Estava curiosa com esta obra de Truman Capote, editada postumamente e escrita quando o autor ainda novo e posta de lado. Dele só li A Sangue Frio, que gostei muito, e daí a minha curiosidade. Sabendo que teria sido escrita, segundo li, quando teria aí uns 19 anos, estava consciente que, provavelmente não iria gostar tanto quanto o livro anterior.

E se na realidade assim foi, o que é certo é que entrei na história muito rapidamente o que para mim é uma mais valia grande. Grady McNeil, uma jovem de 17 anos, aproveitando uma viagem de seus pais resolve gozar o verão quente de Nova Iorque com o seu namorado recente e secreto. De classes sociais bem diferentes, Grady sente essas diferenças mas busca novidade e pretende rebelar-se sobretudo contra os pais e suas convenções sociais. As dúvidas existem e o leitor apercebe-se disso. A tensão sente-se também porque Truman consegue passar  para o leitor as diferenças de sentimento entre Clyde e Grady. Grady questiona-se interiormente. O ambiente social encontra-se, de igual modo, bem descrito, numa tensão entre mãe e filha, uma desejando controlar, outra desejando a independência própria da idade.

 Li sem no entanto me sentir marcada por esta obra. Com a minha memória de galinha e ao escrever esta opinião passados já bastantes dias pergunto-me "como foi mesmo o final?" Fui reler. ;)

Terminado em 1 de Outubro de 2025

Estrelas: 4*

Sinopse
Obra póstuma e inédita, "Travessia de Verão" é um primeiro romance precoce e seguro que mostra o sentido implacável de narração de um dos maiores escritores do século xx. Os seus fraseados imaculados, a sua crua ironia e a sua visão das subtilezas das diferenças de classe anunciam os futuros triunfos de Capote.

Digno de um lugar em qualquer estante de um leitor de Capote, este é, em todos os sentidos, um tesouro perdido e reencontrado.

Truman Capote nasceu em Nova Orleãs em 1924. Aos 17 anos trabalhava já como jornalista na revista The New Yorker. Em 1945 abandona a revista e publica o conto Miriam, na revista Mademoiselle, premiado com o Prémio O’Henry e que lhe valeu o aplauso, sem reservas, da crítica. Em 1948 publica o seu primeiro romance "Other Voices, Other Rooms", uma das primeiras obras em que se expõe abertamente o tema da homossexualidade.
A sua obra inclui, entre outros, o famoso romance "Breakfast at Tiffany’s" (1958), adaptado ao cinema num filme com Audrey Hepburn. "A Sangue-Frio", publicado em 1966, obteve um êxito estrondoso e gerou intensa polémica. É considerado a sua obra-prima, e iniciou um género denominado pelo autor como romance de não-ficção.

Cris

quarta-feira, 22 de outubro de 2025

"Triste Tigre" de Neige Sinno

Já tinha lido e ouvido críticas muito boas sobre este livro. O tema, infelizmente, é sempre actual. A autora narra partes da sua vida, do abuso sexual que sofreu cometido pelo seu padrasto. Era miúda, tinha por volta dos 9 anos. Por isso não teve consciência do que lhe estava a acontecer.

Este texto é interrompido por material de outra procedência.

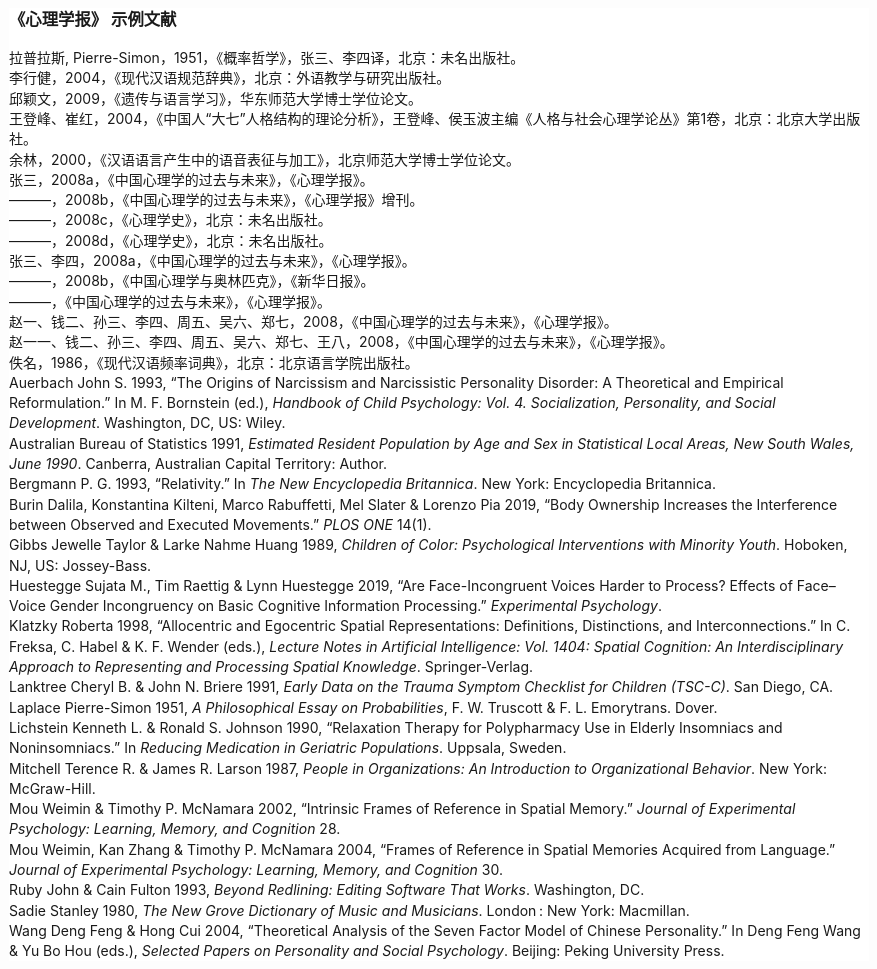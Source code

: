 

### 《心理学报》 示例文献



<div class="csl-bib-body maxoffset-0 second-field-align-false hangingindent-true">
  <div class="csl-entry">拉普拉斯, Pierre-Simon，1951，《概率哲学》，张三、李四译，北京：未名出版社。</div>
  <div class="csl-entry">李行健，2004，《现代汉语规范辞典》，北京：外语教学与研究出版社。</div>
  <div class="csl-entry">邱颖文，2009，《遗传与语言学习》，华东师范大学博士学位论文。</div>
  <div class="csl-entry">王登峰、崔红，2004，《中国人“大七”人格结构的理论分析》，王登峰、侯玉波主编《人格与社会心理学论丛》第1卷，北京：北京大学出版社。</div>
  <div class="csl-entry">余林，2000，《汉语语言产生中的语音表征与加工》，北京师范大学博士学位论文。</div>
  <div class="csl-entry">张三，2008a，《中国心理学的过去与未来》，《心理学报》。</div>
  <div class="csl-entry">———，2008b，《中国心理学的过去与未来》，《心理学报》增刊。</div>
  <div class="csl-entry">———，2008c，《心理学史》，北京：未名出版社。</div>
  <div class="csl-entry">———，2008d，《心理学史》，北京：未名出版社。</div>
  <div class="csl-entry">张三、李四，2008a，《中国心理学的过去与未来》，《心理学报》。</div>
  <div class="csl-entry">———，2008b，《中国心理学与奥林匹克》，《新华日报》。</div>
  <div class="csl-entry">———，《中国心理学的过去与未来》，《心理学报》。</div>
  <div class="csl-entry">赵一、钱二、孙三、李四、周五、吴六、郑七，2008，《中国心理学的过去与未来》，《心理学报》。</div>
  <div class="csl-entry">赵一一、钱二、孙三、李四、周五、吴六、郑七、王八，2008，《中国心理学的过去与未来》，《心理学报》。</div>
  <div class="csl-entry">佚名，1986，《现代汉语频率词典》，北京：北京语言学院出版社。</div>
  <div class="csl-entry">Auerbach John S. 1993, “The Origins of Narcissism and Narcissistic Personality Disorder: A Theoretical and Empirical Reformulation.” In M. F. Bornstein (ed.), <i>Handbook of Child Psychology: Vol. 4. Socialization, Personality, and Social Development</i>. Washington, DC, US: Wiley.</div>
  <div class="csl-entry">Australian Bureau of Statistics 1991, <i>Estimated Resident Population by Age and Sex in Statistical Local Areas, New South Wales, June 1990</i>. Canberra, Australian Capital Territory: Author.</div>
  <div class="csl-entry">Bergmann P. G. 1993, “Relativity.” In <i>The New Encyclopedia Britannica</i>. New York: Encyclopedia Britannica.</div>
  <div class="csl-entry">Burin Dalila, Konstantina Kilteni, Marco Rabuffetti, Mel Slater &#38; Lorenzo Pia 2019, “Body Ownership Increases the Interference between Observed and Executed Movements.” <i>PLOS ONE</i> 14(1).</div>
  <div class="csl-entry">Gibbs Jewelle Taylor &#38; Larke Nahme Huang 1989, <i>Children of Color: Psychological Interventions with Minority Youth</i>. Hoboken, NJ, US: Jossey-Bass.</div>
  <div class="csl-entry">Huestegge Sujata M., Tim Raettig &#38; Lynn Huestegge 2019, “Are Face-Incongruent Voices Harder to Process? Effects of Face–Voice Gender Incongruency on Basic Cognitive Information Processing.” <i>Experimental Psychology</i>.</div>
  <div class="csl-entry">Klatzky Roberta 1998, “Allocentric and Egocentric Spatial Representations: Definitions, Distinctions, and Interconnections.” In C. Freksa, C. Habel &#38; K. F. Wender (eds.), <i>Lecture Notes in Artificial Intelligence: Vol. 1404: Spatial Cognition: An Interdisciplinary Approach to Representing and Processing Spatial Knowledge</i>. Springer-Verlag.</div>
  <div class="csl-entry">Lanktree Cheryl B. &#38; John N. Briere 1991, <i>Early Data on the Trauma Symptom Checklist for Children (TSC-C)</i>. San Diego, CA.</div>
  <div class="csl-entry">Laplace Pierre-Simon 1951, <i>A Philosophical Essay on Probabilities</i>, F. W. Truscott &#38; F. L. Emorytrans. Dover.</div>
  <div class="csl-entry">Lichstein Kenneth L. &#38; Ronald S. Johnson 1990, “Relaxation Therapy for Polypharmacy Use in Elderly Insomniacs and Noninsomniacs.” In <i>Reducing Medication in Geriatric Populations</i>. Uppsala, Sweden.</div>
  <div class="csl-entry">Mitchell Terence R. &#38; James R. Larson 1987, <i>People in Organizations: An Introduction to Organizational Behavior</i>. New York: McGraw-Hill.</div>
  <div class="csl-entry">Mou Weimin &#38; Timothy P. McNamara 2002, “Intrinsic Frames of Reference in Spatial Memory.” <i>Journal of Experimental Psychology: Learning, Memory, and Cognition</i> 28.</div>
  <div class="csl-entry">Mou Weimin, Kan Zhang &#38; Timothy P. McNamara 2004, “Frames of Reference in Spatial Memories Acquired from Language.” <i>Journal of Experimental Psychology: Learning, Memory, and Cognition</i> 30.</div>
  <div class="csl-entry">Ruby John &#38; Cain Fulton 1993, <i>Beyond Redlining: Editing Software That Works</i>. Washington, DC.</div>
  <div class="csl-entry">Sadie Stanley 1980, <i>The New Grove Dictionary of Music and Musicians</i>. London : New York: Macmillan.</div>
  <div class="csl-entry">Wang Deng Feng &#38; Hong Cui 2004, “Theoretical Analysis of the Seven Factor Model of Chinese Personality.” In Deng Feng Wang &#38; Yu Bo Hou (eds.), <i>Selected Papers on Personality and Social Psychology</i>. Beijing: Peking University Press.</div>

A leitura desta obra é dolorosa, crua. Mas a sua escrita não foi fácil e isso transparece em cada linha escrita. Escrever torna-se necessário para ela. Ir ao fundo da sua memória, recordar, não deve ter sido fácil pese embora o leitor ao lê-la sente que nunca foi um assunto resolvido. Por isso a análise que a autora faz, dissecando os motivos, lembrando os acontecimentos numa tentativa de compreender a maldade a que foi sujeita. 

A literatura foi uma forma que encontrou de fazer uma catarse, de seguir a vida em frente. Uma obra autobiográfica diferente das que tenho lido onde se mesclam memórias e reflexões sobre o sucedido que fazem o leitor pensar sobre. Muito para além de narrar o que lhe aconteceu, a autora tenta mostrar como isso afectou a sua vida e lhe condicionou os caminhos, muito embora tenha combatido com resistência, arduamente, o sentimento de culpa que toda a vítima sente indevidamente. 

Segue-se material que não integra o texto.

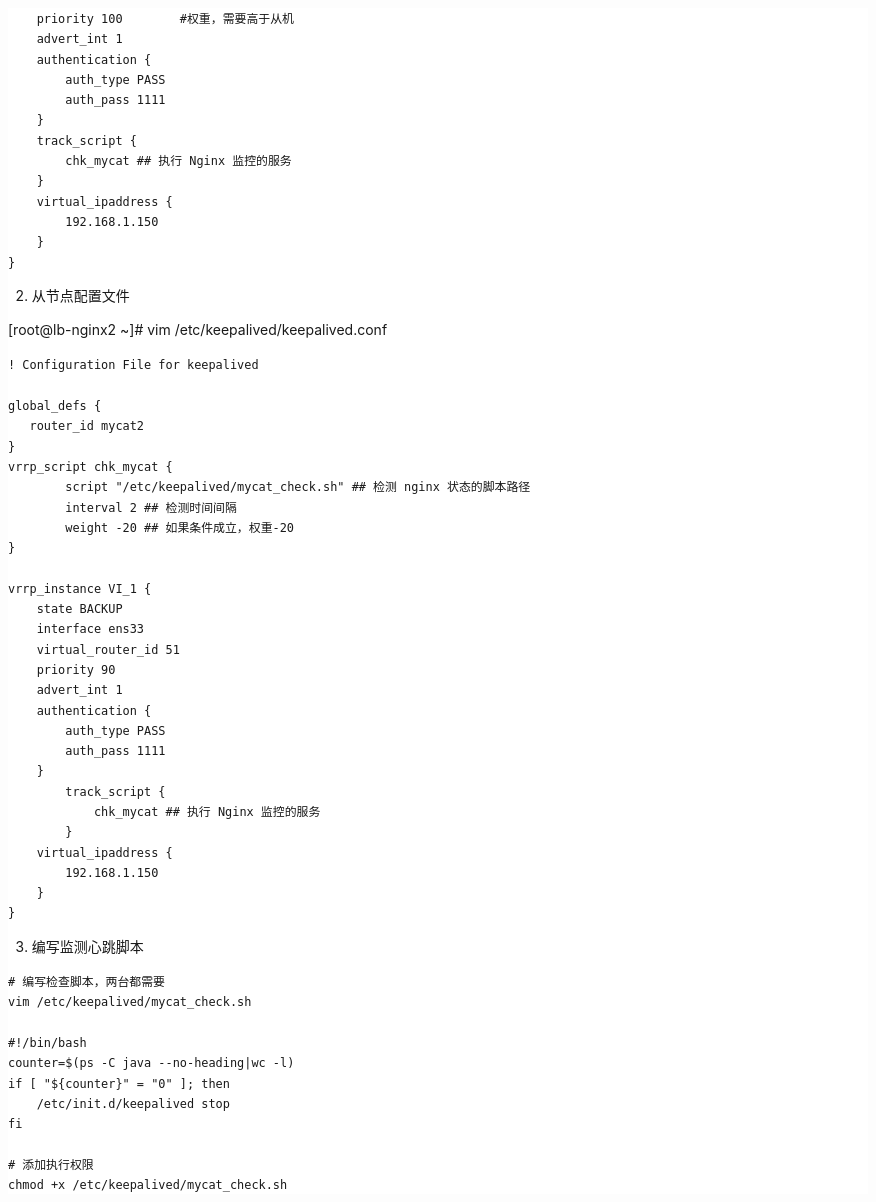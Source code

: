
 ```
    priority 100        #权重，需要高于从机
    advert_int 1
    authentication {
        auth_type PASS
        auth_pass 1111
    }
    track_script {
        chk_mycat ## 执行 Nginx 监控的服务
    }
    virtual_ipaddress {
        192.168.1.150 
    }
}
```

2. 从节点配置文件

[root@lb-nginx2 ~]# vim /etc/keepalived/keepalived.conf

```
! Configuration File for keepalived

global_defs {
   router_id mycat2
}
vrrp_script chk_mycat {
        script "/etc/keepalived/mycat_check.sh" ## 检测 nginx 状态的脚本路径
        interval 2 ## 检测时间间隔
        weight -20 ## 如果条件成立，权重-20
}

vrrp_instance VI_1 {
    state BACKUP
    interface ens33
    virtual_router_id 51
    priority 90
    advert_int 1
    authentication {
        auth_type PASS
        auth_pass 1111
    }
        track_script {
            chk_mycat ## 执行 Nginx 监控的服务
        }
    virtual_ipaddress {
        192.168.1.150
    }
}
```

3. 编写监测心跳脚本

```
# 编写检查脚本，两台都需要
vim /etc/keepalived/mycat_check.sh

#!/bin/bash
counter=$(ps -C java --no-heading|wc -l)
if [ "${counter}" = "0" ]; then
	/etc/init.d/keepalived stop
fi

# 添加执行权限
chmod +x /etc/keepalived/mycat_check.sh
```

Não pude deixar de admirar como, já adulta, teve coragem de contar à mãe, enfrentá-la e acusar judicialmente o padrasto. Espantei-me também com os "motivos" invocados por este. É que há gente muito doente mesmo!!!

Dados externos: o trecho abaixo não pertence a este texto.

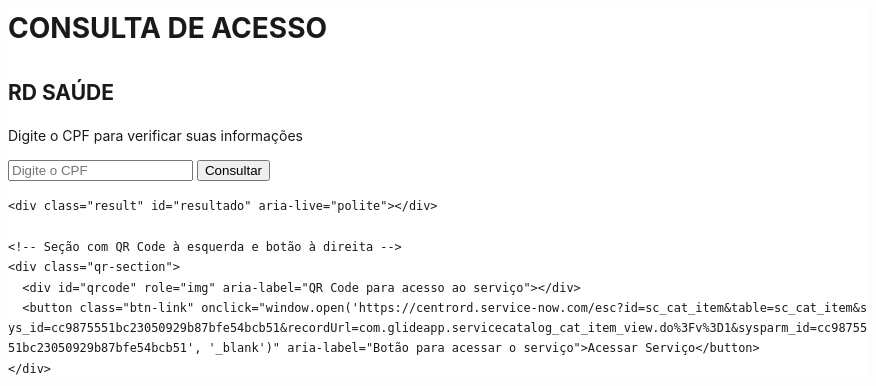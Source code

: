   <script src="https://cdnjs.cloudflare.com/ajax/libs/qrcodejs/1.0.0/qrcode.min.js"></script>
</head>
<body>
  <div class="card" role="main" aria-label="Consulta de acesso RD Saúde">
    <h1>CONSULTA DE ACESSO</h1>
    <h2>RD SAÚDE</h2>
    <p>Digite o CPF para verificar suas informações</p>
    <input type="text" id="cpf" placeholder="Digite o CPF" aria-label="Campo para digitar CPF" />
    <button onclick="consultar()" aria-label="Botão para consultar CPF">Consultar</button>

    <div class="result" id="resultado" aria-live="polite"></div>

    <!-- Seção com QR Code à esquerda e botão à direita -->
    <div class="qr-section">
      <div id="qrcode" role="img" aria-label="QR Code para acesso ao serviço"></div>
      <button class="btn-link" onclick="window.open('https://centrord.service-now.com/esc?id=sc_cat_item&table=sc_cat_item&sys_id=cc9875551bc23050929b87bfe54bcb51&recordUrl=com.glideapp.servicecatalog_cat_item_view.do%3Fv%3D1&sysparm_id=cc9875551bc23050929b87bfe54bcb51', '_blank')" aria-label="Botão para acessar o serviço">Acessar Serviço</button>
    </div>
  </div>

  <script>
    function consultar() {
      const cpf = document.getElementById('cpf').value.trim();
      const resultado = document.getElementById('resultado');
      
      const dados = {
        "12345678900": { matricula: "001122", email: "funcionario1@rdsaude.com.br", cargo: "Atendente 1" },
        "98765432100": { matricula: "003344", email: "funcionario2@rdsaude.com.br", cargo: "Atendente 2" }
      };

      if (dados[cpf]) {
        const javaCodigo = Math.floor(1000 + Math.random() * 9000); // número 4 dígitos aleatório
        resultado.style.display = "block";
        resultado.innerHTML = `
          <strong>Matrícula:</strong> ${dados[cpf].matricula}<br/>
          <strong>Nome:</strong> Funcionário<br/>
          <strong>E-mail:</strong> ${dados[cpf].email}<br/>
          <strong>Cargo:</strong> ${dados[cpf].cargo}<br/>
          <strong>Java:</strong> ${javaCodigo}
        `;
      } else {
        resultado.style.display = "block";
        resultado.innerHTML = "CPF não encontrado no sistema.";
      }
    }

    // URL para o QR Code
    const urlQRCode = "https://centrord.service-now.com/esc?id=sc_cat_item&table=sc_cat_item&sys_id=cc9875551bc23050929b87bfe54bcb51&recordUrl=com.glideapp.servicecatalog_cat_item_view.do%3Fv%3D1&sysparm_id=cc9875551bc23050929b87bfe54bcb51";

    // Gerar QR Code no container 'qrcode'
    new QRCode(document.getElementById("qrcode"), {
      text: urlQRCode,
      width: 190,
      height: 190,
      colorDark : "#059669",
      colorLight : "#ffffff",
      correctLevel : QRCode.CorrectLevel.H
    });
  </script>
</body>
</html>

O trauma transformado em literatura, sabiamente. A escrita é intensa, honesta e dura. Neige Sinno soube dar voz, através da literatura, ao que silenciou durante anos. Leitura que, mais do que nos fazer pensar, pode ajudar outras pessoas que, calando, abafam a dor. 

Cita Annie Ernaux e Marguerite Duras, duas escritoras que abordaram traumas através da sua escrita.

Gostei muito e recomendo.

Terminado em 29 de Setembro de 2025

Estrelas: 5*

Sinopse
A memória é vívida, mas essa memória tingiu todas as outras imagens, todos os acontecimentos, a vida.
Neige Sinno teria sete ou nove anos - a cronologia exata, essa, também está turva - quando o padrasto começou a abusar dela.
No corpo de Neige, em tudo o que é matéria ou espírito da mulher que se tornou, a memória exata do abuso permanece.
Calada, aos 19 anos, decide quebrar o silêncio, denuncia o agressor, passa pelo julgamento público, sai de França, depois da condenação.
E, depois, há este livro, que não queria escrever.
E, depois, há o passado que a alcança - e a certeza de que é preciso fazê-lo.
Este livro não é a história de uma criança que foi abusada; é a procura incessante e obstinada de Neige para encontrar a verdade sem adornos, por conseguir ouvir a sua voz real, por no-la fazer escutar, sem esquecimento, sem perdão, sem resiliência.
Neste lugar de intimidade, onde só ela e nós habitamos, não há Lolitas, não há reparação de danos, não há a retórica da vítima.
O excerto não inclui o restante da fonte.